PulteGroup already managed to grow revenues by 9.8% in Q2 with stable margins with a similar Q1 growth, highlighting the company’s good operational performance that beat Wall Street’s expectations.
While some uncertainties in the short-term outlook remain related to interest rates and especially a slower labor market, the long-term industry outlook still stands good. Freddie Mac still calculates a significant housing undersupply in the US market, continuing the great industry trend for home builders since the 2009 oversupply peak. The US population is also expected to grow at a healthy rate, providing a sustainable foundation for the industry – I don’t believe that an industry meltdown is likely in the upcoming years.
The undersupply has started to slow down slightly, though, potentially providing a more moderate long-term growth outlook past the short-term turbulence.
The PHM Stock Is Near Fairly Valued
I constructed a discounted cash flow [DCF] model for PulteGroup’s stock to estimate a fair value.
In the model, I estimate good, but more moderate revenue growth going forward at a 4.7% CAGR from 2023 to 3033, and 2.5% perpetual growth afterward as industry trends seem to suggest good, but lower growth in the future.

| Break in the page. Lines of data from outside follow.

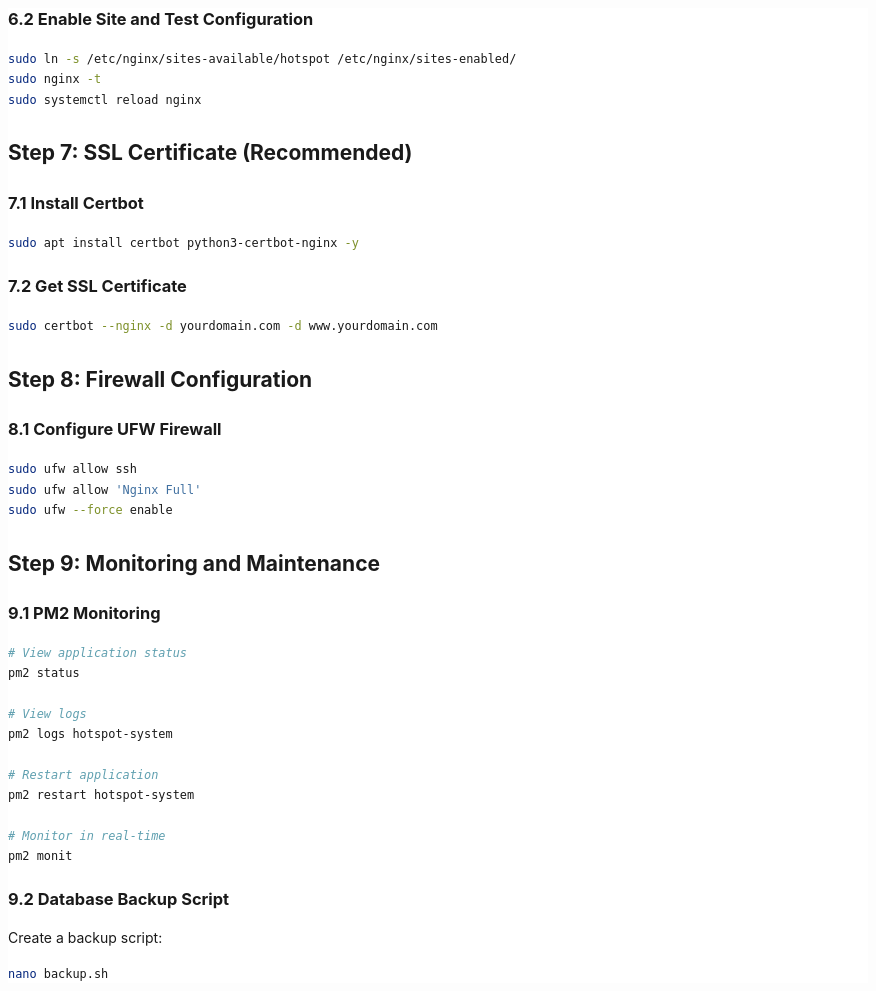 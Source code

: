 ### 6.2 Enable Site and Test Configuration
```bash
sudo ln -s /etc/nginx/sites-available/hotspot /etc/nginx/sites-enabled/
sudo nginx -t
sudo systemctl reload nginx
```

## Step 7: SSL Certificate (Recommended)

### 7.1 Install Certbot
```bash
sudo apt install certbot python3-certbot-nginx -y
```

### 7.2 Get SSL Certificate
```bash
sudo certbot --nginx -d yourdomain.com -d www.yourdomain.com
```

## Step 8: Firewall Configuration

### 8.1 Configure UFW Firewall
```bash
sudo ufw allow ssh
sudo ufw allow 'Nginx Full'
sudo ufw --force enable
```

## Step 9: Monitoring and Maintenance

### 9.1 PM2 Monitoring
```bash
# View application status
pm2 status

# View logs
pm2 logs hotspot-system

# Restart application
pm2 restart hotspot-system

# Monitor in real-time
pm2 monit
```

### 9.2 Database Backup Script
Create a backup script:
```bash
nano backup.sh
```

I also estimate the incredibly good margin level to slow down slightly into a 20.0% sustained EBIT margin level in the upcoming years, as the record-high margin level could well slow down from more moderate industry demand. With the estimated growth, PulteGroup likely needs to tie up a good amount of working capital into land, as well as spend a good amount in capital expenditures to fuel the growth. As such, I estimate a moderate cash flow conversion.

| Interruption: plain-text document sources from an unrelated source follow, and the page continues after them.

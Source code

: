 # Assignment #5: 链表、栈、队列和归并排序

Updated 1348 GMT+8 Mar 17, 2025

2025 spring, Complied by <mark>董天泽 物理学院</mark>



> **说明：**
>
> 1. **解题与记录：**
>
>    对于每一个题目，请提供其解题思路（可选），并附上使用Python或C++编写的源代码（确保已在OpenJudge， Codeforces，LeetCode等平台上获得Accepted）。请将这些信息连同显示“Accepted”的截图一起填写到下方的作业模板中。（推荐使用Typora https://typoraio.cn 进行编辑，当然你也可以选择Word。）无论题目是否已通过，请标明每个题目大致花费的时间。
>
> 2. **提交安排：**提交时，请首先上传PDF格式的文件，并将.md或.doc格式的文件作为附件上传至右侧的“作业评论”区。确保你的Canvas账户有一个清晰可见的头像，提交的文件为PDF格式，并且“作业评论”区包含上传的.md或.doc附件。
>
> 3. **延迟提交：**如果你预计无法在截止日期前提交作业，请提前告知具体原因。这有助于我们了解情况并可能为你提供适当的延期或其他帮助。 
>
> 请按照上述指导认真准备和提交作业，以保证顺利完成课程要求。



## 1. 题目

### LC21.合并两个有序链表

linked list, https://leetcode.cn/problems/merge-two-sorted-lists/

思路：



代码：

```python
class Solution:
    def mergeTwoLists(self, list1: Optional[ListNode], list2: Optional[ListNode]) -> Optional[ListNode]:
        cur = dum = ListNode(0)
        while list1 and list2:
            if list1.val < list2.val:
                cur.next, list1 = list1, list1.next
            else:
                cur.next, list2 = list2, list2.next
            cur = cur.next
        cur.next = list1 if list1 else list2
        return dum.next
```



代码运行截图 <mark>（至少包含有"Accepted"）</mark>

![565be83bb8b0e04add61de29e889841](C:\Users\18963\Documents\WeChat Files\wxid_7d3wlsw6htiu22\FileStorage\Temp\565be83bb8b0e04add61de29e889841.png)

As PulteGroup capitalizes its interest expenses, as is typical for home builders, I don’t subtract the outstanding debt from the fair value estimate with the interest expenses already being factored into free cash flow. I also only estimate the cost of equity in my CAPM.

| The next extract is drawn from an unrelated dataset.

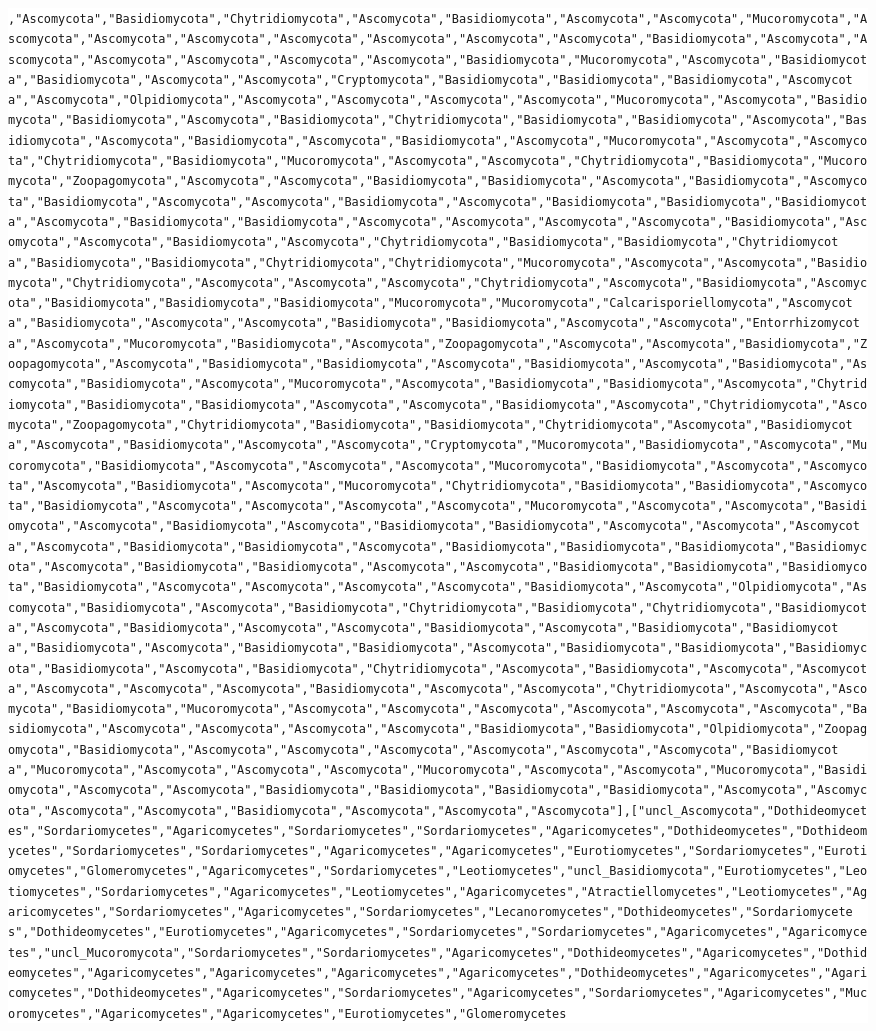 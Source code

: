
 ```{=html}
,"Ascomycota","Basidiomycota","Chytridiomycota","Ascomycota","Basidiomycota","Ascomycota","Ascomycota","Mucoromycota","Ascomycota","Ascomycota","Ascomycota","Ascomycota","Ascomycota","Ascomycota","Ascomycota","Basidiomycota","Ascomycota","Ascomycota","Ascomycota","Ascomycota","Ascomycota","Ascomycota","Basidiomycota","Mucoromycota","Ascomycota","Basidiomycota","Basidiomycota","Ascomycota","Ascomycota","Cryptomycota","Basidiomycota","Basidiomycota","Basidiomycota","Ascomycota","Ascomycota","Olpidiomycota","Ascomycota","Ascomycota","Ascomycota","Ascomycota","Mucoromycota","Ascomycota","Basidiomycota","Basidiomycota","Ascomycota","Basidiomycota","Chytridiomycota","Basidiomycota","Basidiomycota","Ascomycota","Basidiomycota","Ascomycota","Basidiomycota","Ascomycota","Basidiomycota","Ascomycota","Mucoromycota","Ascomycota","Ascomycota","Chytridiomycota","Basidiomycota","Mucoromycota","Ascomycota","Ascomycota","Chytridiomycota","Basidiomycota","Mucoromycota","Zoopagomycota","Ascomycota","Ascomycota","Basidiomycota","Basidiomycota","Ascomycota","Basidiomycota","Ascomycota","Basidiomycota","Ascomycota","Ascomycota","Basidiomycota","Ascomycota","Basidiomycota","Basidiomycota","Basidiomycota","Ascomycota","Basidiomycota","Basidiomycota","Ascomycota","Ascomycota","Ascomycota","Ascomycota","Basidiomycota","Ascomycota","Ascomycota","Basidiomycota","Ascomycota","Chytridiomycota","Basidiomycota","Basidiomycota","Chytridiomycota","Basidiomycota","Basidiomycota","Chytridiomycota","Chytridiomycota","Mucoromycota","Ascomycota","Ascomycota","Basidiomycota","Chytridiomycota","Ascomycota","Ascomycota","Ascomycota","Chytridiomycota","Ascomycota","Basidiomycota","Ascomycota","Basidiomycota","Basidiomycota","Basidiomycota","Mucoromycota","Mucoromycota","Calcarisporiellomycota","Ascomycota","Basidiomycota","Ascomycota","Ascomycota","Basidiomycota","Basidiomycota","Ascomycota","Ascomycota","Entorrhizomycota","Ascomycota","Mucoromycota","Basidiomycota","Ascomycota","Zoopagomycota","Ascomycota","Ascomycota","Basidiomycota","Zoopagomycota","Ascomycota","Basidiomycota","Basidiomycota","Ascomycota","Basidiomycota","Ascomycota","Basidiomycota","Ascomycota","Basidiomycota","Ascomycota","Mucoromycota","Ascomycota","Basidiomycota","Basidiomycota","Ascomycota","Chytridiomycota","Basidiomycota","Basidiomycota","Ascomycota","Ascomycota","Basidiomycota","Ascomycota","Chytridiomycota","Ascomycota","Zoopagomycota","Chytridiomycota","Basidiomycota","Basidiomycota","Chytridiomycota","Ascomycota","Basidiomycota","Ascomycota","Basidiomycota","Ascomycota","Ascomycota","Cryptomycota","Mucoromycota","Basidiomycota","Ascomycota","Mucoromycota","Basidiomycota","Ascomycota","Ascomycota","Ascomycota","Mucoromycota","Basidiomycota","Ascomycota","Ascomycota","Ascomycota","Basidiomycota","Ascomycota","Mucoromycota","Chytridiomycota","Basidiomycota","Basidiomycota","Ascomycota","Basidiomycota","Ascomycota","Ascomycota","Ascomycota","Ascomycota","Mucoromycota","Ascomycota","Ascomycota","Basidiomycota","Ascomycota","Basidiomycota","Ascomycota","Basidiomycota","Basidiomycota","Ascomycota","Ascomycota","Ascomycota","Ascomycota","Basidiomycota","Basidiomycota","Ascomycota","Basidiomycota","Basidiomycota","Basidiomycota","Basidiomycota","Ascomycota","Basidiomycota","Basidiomycota","Ascomycota","Ascomycota","Basidiomycota","Basidiomycota","Basidiomycota","Basidiomycota","Ascomycota","Ascomycota","Ascomycota","Ascomycota","Basidiomycota","Ascomycota","Olpidiomycota","Ascomycota","Basidiomycota","Ascomycota","Basidiomycota","Chytridiomycota","Basidiomycota","Chytridiomycota","Basidiomycota","Ascomycota","Basidiomycota","Ascomycota","Ascomycota","Basidiomycota","Ascomycota","Basidiomycota","Basidiomycota","Basidiomycota","Ascomycota","Basidiomycota","Basidiomycota","Ascomycota","Basidiomycota","Basidiomycota","Basidiomycota","Basidiomycota","Ascomycota","Basidiomycota","Chytridiomycota","Ascomycota","Basidiomycota","Ascomycota","Ascomycota","Ascomycota","Ascomycota","Ascomycota","Basidiomycota","Ascomycota","Ascomycota","Chytridiomycota","Ascomycota","Ascomycota","Basidiomycota","Mucoromycota","Ascomycota","Ascomycota","Ascomycota","Ascomycota","Ascomycota","Ascomycota","Basidiomycota","Ascomycota","Ascomycota","Ascomycota","Ascomycota","Basidiomycota","Basidiomycota","Olpidiomycota","Zoopagomycota","Basidiomycota","Ascomycota","Ascomycota","Ascomycota","Ascomycota","Ascomycota","Ascomycota","Basidiomycota","Mucoromycota","Ascomycota","Ascomycota","Ascomycota","Mucoromycota","Ascomycota","Ascomycota","Mucoromycota","Basidiomycota","Ascomycota","Ascomycota","Basidiomycota","Basidiomycota","Basidiomycota","Basidiomycota","Ascomycota","Ascomycota","Ascomycota","Ascomycota","Basidiomycota","Ascomycota","Ascomycota","Ascomycota"],["uncl_Ascomycota","Dothideomycetes","Sordariomycetes","Agaricomycetes","Sordariomycetes","Sordariomycetes","Agaricomycetes","Dothideomycetes","Dothideomycetes","Sordariomycetes","Sordariomycetes","Agaricomycetes","Agaricomycetes","Eurotiomycetes","Sordariomycetes","Eurotiomycetes","Glomeromycetes","Agaricomycetes","Sordariomycetes","Leotiomycetes","uncl_Basidiomycota","Eurotiomycetes","Leotiomycetes","Sordariomycetes","Agaricomycetes","Leotiomycetes","Agaricomycetes","Atractiellomycetes","Leotiomycetes","Agaricomycetes","Sordariomycetes","Agaricomycetes","Sordariomycetes","Lecanoromycetes","Dothideomycetes","Sordariomycetes","Dothideomycetes","Eurotiomycetes","Agaricomycetes","Sordariomycetes","Sordariomycetes","Agaricomycetes","Agaricomycetes","uncl_Mucoromycota","Sordariomycetes","Sordariomycetes","Agaricomycetes","Dothideomycetes","Agaricomycetes","Dothideomycetes","Agaricomycetes","Agaricomycetes","Agaricomycetes","Agaricomycetes","Dothideomycetes","Agaricomycetes","Agaricomycetes","Dothideomycetes","Agaricomycetes","Sordariomycetes","Agaricomycetes","Sordariomycetes","Agaricomycetes","Mucoromycetes","Agaricomycetes","Agaricomycetes","Eurotiomycetes","Glomeromycetes
```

The estimates put PulteGroup’s fair value estimate at $148.99. This is 13% above the stock price at the time of writing. While not attractive enough for a Buy rating, I believe that PulteGroup’s stock comes with a fair margin of safety when considering the excellent margin performance and fair growth.
CAPM
A weighted average cost of capital of 10.81% is used in the discounted cash flow [DCF] model, derived from a capital asset pricing model [CAPM]:
As told, I only estimate the cost of equity for PulteGroup due to interest expenses being capitalized. To estimate the cost of equity, I use the 10-year bond yield of 3.91% as the risk-free rate. The equity risk premium of 4.11% is Professor Aswath Damodaran’s estimate for the US, updated in July. Yahoo Finance estimates PulteGroup’s beta at 1.63. With a liquidity premium of 0.2%, the cost of equity stands at 10.81%.
Peer Comparison Highlights a Fair Margin of Safety
Against the mentioned peers in the home building industry, PulteGroup trades at a cheaper EV/EBITDA – PulteGroup’s 7.6 trailing EV/EBITDA is well below the peers’ average of 9.8, providing a margin of safety to the stock’s valuation in the industry.
As PulteGroup’s revenue growth is in line with peers, but the company has achieved far better profitability, I don’t believe that such a lower valuation reflects a poorer performance. Rather, the stock seems to come at a margin of safety.
Takeaway
In the past decade, PulteGroup has grown with incredibly good margins in the greatly performing home building industry. The industry’s weaker short-term outlook from 2023 has disturbed the growth temporarily with higher interest rates and a weaker labor market, but Freddie Mac sees a recovery ahead. With the long-term industry outlook standing healthy, and with PulteGroup, Inc.’s moderate valuation, I initiate the stock at a Hold rating.